### Recorded data:
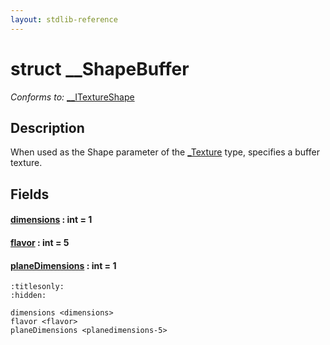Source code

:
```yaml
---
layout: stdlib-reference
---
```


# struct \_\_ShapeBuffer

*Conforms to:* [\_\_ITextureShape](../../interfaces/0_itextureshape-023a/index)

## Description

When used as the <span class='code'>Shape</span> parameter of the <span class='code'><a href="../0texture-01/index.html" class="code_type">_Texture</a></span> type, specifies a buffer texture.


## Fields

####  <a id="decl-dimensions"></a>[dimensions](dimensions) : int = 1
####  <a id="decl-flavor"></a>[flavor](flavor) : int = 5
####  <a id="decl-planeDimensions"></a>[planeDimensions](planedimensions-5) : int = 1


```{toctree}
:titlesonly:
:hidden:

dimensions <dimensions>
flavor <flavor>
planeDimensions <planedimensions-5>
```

### Assigned task:
How many of the lines in the listing above carry the word "decl"? Respond with that number alone.

### Reply:
3